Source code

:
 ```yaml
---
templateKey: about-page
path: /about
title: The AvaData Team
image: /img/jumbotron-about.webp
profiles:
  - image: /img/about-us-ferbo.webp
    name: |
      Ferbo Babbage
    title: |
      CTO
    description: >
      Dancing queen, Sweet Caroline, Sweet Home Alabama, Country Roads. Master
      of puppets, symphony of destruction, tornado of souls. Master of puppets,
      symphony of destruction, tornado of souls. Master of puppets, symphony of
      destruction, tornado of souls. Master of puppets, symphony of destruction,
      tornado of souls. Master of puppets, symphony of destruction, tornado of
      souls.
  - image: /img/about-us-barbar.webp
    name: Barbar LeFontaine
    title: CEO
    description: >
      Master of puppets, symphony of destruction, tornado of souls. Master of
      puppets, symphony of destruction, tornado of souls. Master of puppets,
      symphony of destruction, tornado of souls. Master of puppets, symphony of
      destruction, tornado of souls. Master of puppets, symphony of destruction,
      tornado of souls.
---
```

* **What needs to be done**:
Please print the whole of the material verbatim.

* **Result**:
Source code

:
 ```yaml
---
templateKey: about-page
path: /about
title: The AvaData Team
image: /img/jumbotron-about.webp
profiles:
  - image: /img/about-us-ferbo.webp
    name: |
      Ferbo Babbage
    title: |
      CTO
    description: >
      Dancing queen, Sweet Caroline, Sweet Home Alabama, Country Roads. Master
      of puppets, symphony of destruction, tornado of souls. Master of puppets,
      symphony of destruction, tornado of souls. Master of puppets, symphony of
      destruction, tornado of souls. Master of puppets, symphony of destruction,
      tornado of souls. Master of puppets, symphony of destruction, tornado of
      souls.
  - image: /img/about-us-barbar.webp
    name: Barbar LeFontaine
    title: CEO
    description: >
      Master of puppets, symphony of destruction, tornado of souls. Master of
      puppets, symphony of destruction, tornado of souls. Master of puppets,
      symphony of destruction, tornado of souls. Master of puppets, symphony of
      destruction, tornado of souls. Master of puppets, symphony of destruction,
      tornado of souls.
---
```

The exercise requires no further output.